### Task requirements
Where in the data does the word "server" appear? Find those lines and copy them.

### Data for analysis
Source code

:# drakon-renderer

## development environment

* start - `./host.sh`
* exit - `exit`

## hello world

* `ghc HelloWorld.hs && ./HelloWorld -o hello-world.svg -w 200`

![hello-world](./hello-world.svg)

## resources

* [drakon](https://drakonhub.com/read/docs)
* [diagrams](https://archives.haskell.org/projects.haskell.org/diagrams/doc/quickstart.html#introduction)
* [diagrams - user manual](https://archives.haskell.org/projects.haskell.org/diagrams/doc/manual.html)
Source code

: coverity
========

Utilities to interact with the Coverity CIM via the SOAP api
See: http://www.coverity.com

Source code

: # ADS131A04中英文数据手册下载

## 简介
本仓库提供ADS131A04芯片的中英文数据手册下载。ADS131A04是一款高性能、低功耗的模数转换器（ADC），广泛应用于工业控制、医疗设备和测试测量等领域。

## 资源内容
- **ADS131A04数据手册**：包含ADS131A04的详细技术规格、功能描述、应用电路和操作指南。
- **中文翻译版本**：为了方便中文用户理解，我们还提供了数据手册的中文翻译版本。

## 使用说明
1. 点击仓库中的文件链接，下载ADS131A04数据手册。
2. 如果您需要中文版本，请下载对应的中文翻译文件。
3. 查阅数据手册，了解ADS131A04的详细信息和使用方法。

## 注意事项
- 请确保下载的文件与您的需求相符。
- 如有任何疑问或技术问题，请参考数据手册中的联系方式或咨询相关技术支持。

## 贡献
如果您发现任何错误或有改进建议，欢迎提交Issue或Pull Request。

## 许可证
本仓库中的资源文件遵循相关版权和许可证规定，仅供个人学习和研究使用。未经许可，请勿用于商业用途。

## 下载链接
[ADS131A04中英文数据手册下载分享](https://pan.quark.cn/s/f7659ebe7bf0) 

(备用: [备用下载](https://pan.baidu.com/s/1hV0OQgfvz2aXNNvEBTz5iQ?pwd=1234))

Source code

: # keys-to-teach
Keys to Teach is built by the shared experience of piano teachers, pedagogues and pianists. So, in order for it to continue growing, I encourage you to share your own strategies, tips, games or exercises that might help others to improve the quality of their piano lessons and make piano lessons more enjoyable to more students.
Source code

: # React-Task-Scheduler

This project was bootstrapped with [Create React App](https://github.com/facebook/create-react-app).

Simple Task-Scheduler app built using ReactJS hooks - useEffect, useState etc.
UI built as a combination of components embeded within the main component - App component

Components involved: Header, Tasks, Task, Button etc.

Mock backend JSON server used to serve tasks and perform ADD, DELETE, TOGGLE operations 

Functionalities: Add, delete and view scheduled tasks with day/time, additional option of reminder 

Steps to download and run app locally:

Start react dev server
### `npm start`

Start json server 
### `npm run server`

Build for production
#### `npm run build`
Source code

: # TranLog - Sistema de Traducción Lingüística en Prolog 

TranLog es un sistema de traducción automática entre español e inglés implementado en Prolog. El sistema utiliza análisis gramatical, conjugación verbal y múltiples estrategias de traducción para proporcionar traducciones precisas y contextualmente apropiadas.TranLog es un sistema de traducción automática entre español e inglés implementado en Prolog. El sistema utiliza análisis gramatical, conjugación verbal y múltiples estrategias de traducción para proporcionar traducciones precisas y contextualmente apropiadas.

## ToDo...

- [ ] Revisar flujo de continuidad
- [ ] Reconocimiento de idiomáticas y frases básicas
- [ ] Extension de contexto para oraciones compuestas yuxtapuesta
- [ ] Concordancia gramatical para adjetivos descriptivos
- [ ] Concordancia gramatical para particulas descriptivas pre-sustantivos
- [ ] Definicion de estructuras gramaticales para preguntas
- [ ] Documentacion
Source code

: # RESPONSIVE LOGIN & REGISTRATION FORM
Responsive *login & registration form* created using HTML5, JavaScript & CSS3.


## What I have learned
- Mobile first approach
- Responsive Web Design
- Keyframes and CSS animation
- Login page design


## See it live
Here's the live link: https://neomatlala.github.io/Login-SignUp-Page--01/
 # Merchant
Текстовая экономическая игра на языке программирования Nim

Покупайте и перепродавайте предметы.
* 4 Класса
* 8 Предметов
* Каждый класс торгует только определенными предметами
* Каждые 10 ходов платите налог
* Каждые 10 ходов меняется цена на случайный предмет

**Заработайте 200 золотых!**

### Response
Mock backend JSON server used to serve tasks and perform ADD, DELETE, TOGGLE operations 
Start react dev server
Start json server 
### `npm run server`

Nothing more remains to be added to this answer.